A Comparision of tidytext and tm

Part 1: Data Structures

Sean Warlick

6 minute read

The default package for many working with text and Natural Language Processing in R has been tm. This past fall, a new package tidytext entered the ring and offers new ways to work with text in R. Having done all of my text analysis using the tm package, I thought it was time to take a look at tidytext and compare the two libraries.

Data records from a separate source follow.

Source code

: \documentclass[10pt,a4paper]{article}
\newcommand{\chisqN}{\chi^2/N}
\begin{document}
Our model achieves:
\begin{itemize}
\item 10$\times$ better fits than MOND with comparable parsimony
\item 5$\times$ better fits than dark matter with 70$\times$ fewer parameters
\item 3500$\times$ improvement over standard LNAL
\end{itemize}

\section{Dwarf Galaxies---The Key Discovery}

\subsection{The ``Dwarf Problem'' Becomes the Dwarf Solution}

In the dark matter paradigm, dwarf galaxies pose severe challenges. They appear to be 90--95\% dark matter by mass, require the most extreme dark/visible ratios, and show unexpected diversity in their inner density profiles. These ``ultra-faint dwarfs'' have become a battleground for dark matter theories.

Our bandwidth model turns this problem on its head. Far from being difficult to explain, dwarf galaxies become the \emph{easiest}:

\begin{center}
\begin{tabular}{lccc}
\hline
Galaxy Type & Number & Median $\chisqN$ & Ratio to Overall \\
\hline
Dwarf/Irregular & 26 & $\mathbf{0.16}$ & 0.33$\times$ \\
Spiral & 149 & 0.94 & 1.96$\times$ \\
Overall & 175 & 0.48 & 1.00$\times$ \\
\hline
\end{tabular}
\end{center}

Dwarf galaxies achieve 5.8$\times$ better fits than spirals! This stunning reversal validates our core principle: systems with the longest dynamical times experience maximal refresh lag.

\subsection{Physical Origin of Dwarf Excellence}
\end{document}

We’ll start the comparison by looking at the underlying data structures of the two packages. In a future post we will compare the text cleaning process. Finally, we’ll take a look at how the tm and tidytext can be utilized together

Practice Data

For this comparison, our data set is a sample of 19 documents from the Gutenburg Collection. The Gutenberg collection can be accessed in R using the gutenbergr package.

The data for this example is a data frame with four columns and nineteen rows. Each row represents a document. The text of the document is in the full_text variable. The remaining columns - id, author, and title - provide metadata for the given document.

dim(text_data)
## [1] 19  4
head(text_data)
## # A tibble: 6 x 4
##       id      author
##   <fctr>      <fctr>
## 1   1892 Twain, Mark
## 2   2875 Twain, Mark
## 3   3185 Twain, Mark
## 4   3193 Twain, Mark
## 5   5784 Twain, Mark
## 6   5785 Twain, Mark
## # ... with 2 more variables: title <fctr>, full_text <fctr>

Data Structure

tm

In the tm package, the main type of object is the corpus object. A corpus is a collection of documents, where a document can be a book, website, email or even a sentence. We’ll start our comparison by creating a corpus with our practice data. In this case we will use VectorSource() to create the corpus. We will also assign metadata to the corpus.

# Create A Corpus
corpus <- VCorpus(VectorSource(text_data$full_text))

# Assign Metadata
meta(corpus, type = 'indexed', 'tag' = 'author') <- text_data$author
meta(corpus, type = 'indexed', 'tag' = 'title') <- text_data$title

# Explore The Corpus
corpus
## <<VCorpus>>
## Metadata:  corpus specific: 0, document level (indexed): 2
## Content:  documents: 19

If we look at the structure of the corpus, we see that the corpus is really just a list. Each item in the list is a document and each document is a list of two items. The first item in the document is the contents. The second is the metadata for the given document.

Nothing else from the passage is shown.